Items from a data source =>
----------

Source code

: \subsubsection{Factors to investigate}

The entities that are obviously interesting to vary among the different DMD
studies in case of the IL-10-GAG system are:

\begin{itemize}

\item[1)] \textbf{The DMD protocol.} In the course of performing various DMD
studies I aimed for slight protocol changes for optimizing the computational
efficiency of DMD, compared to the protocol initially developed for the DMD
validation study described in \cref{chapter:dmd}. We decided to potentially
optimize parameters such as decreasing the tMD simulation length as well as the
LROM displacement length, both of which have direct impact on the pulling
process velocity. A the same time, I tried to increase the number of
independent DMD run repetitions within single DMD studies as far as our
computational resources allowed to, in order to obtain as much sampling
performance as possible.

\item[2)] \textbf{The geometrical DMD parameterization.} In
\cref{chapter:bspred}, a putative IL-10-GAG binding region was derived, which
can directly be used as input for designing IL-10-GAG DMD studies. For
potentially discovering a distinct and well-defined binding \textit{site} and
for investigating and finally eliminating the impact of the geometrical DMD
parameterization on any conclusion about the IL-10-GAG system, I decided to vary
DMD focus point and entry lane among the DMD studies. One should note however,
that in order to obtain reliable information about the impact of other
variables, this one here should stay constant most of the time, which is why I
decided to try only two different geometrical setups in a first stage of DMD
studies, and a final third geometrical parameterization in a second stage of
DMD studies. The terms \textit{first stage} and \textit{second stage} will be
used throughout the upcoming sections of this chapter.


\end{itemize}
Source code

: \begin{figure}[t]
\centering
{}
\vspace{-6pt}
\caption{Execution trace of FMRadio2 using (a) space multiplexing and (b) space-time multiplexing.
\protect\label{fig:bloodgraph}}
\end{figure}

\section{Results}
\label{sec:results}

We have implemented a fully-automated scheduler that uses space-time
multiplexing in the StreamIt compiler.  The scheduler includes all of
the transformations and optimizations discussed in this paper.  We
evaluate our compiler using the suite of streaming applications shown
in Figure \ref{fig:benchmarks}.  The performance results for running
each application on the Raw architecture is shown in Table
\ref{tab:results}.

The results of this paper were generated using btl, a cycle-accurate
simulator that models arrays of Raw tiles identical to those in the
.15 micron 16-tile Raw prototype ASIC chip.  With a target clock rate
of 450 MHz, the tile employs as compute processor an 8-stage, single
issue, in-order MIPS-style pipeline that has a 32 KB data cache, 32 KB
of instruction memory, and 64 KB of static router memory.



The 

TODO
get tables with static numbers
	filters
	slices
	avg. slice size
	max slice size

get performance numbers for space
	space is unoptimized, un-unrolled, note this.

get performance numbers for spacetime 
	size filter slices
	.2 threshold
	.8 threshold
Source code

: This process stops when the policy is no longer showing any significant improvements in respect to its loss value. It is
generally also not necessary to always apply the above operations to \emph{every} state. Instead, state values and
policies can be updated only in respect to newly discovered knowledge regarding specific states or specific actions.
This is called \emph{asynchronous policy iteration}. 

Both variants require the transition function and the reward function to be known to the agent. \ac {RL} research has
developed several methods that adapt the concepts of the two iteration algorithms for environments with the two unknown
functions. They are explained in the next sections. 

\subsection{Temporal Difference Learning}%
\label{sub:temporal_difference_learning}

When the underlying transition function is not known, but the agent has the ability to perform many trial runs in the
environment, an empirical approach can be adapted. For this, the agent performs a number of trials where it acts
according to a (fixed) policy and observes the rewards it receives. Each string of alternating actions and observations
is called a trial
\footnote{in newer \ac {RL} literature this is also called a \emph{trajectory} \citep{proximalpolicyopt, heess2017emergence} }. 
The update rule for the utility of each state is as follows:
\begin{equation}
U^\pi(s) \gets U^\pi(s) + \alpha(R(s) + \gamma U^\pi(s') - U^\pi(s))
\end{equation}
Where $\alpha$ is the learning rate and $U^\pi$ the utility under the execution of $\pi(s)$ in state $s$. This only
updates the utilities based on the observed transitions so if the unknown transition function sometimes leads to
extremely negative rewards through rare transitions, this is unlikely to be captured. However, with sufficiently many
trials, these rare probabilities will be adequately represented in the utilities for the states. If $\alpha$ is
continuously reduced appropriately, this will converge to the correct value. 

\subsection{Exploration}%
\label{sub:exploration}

----------

WHAT THE TASK REQUIRES =>
Report every line of the data above that contains the string "rare" by copying it in full.

COMPLETED EXERCISE =>
extremely negative rewards through rare transitions, this is unlikely to be captured. However, with sufficiently many
trials, these rare probabilities will be adequately represented in the utilities for the states. If $\alpha$ is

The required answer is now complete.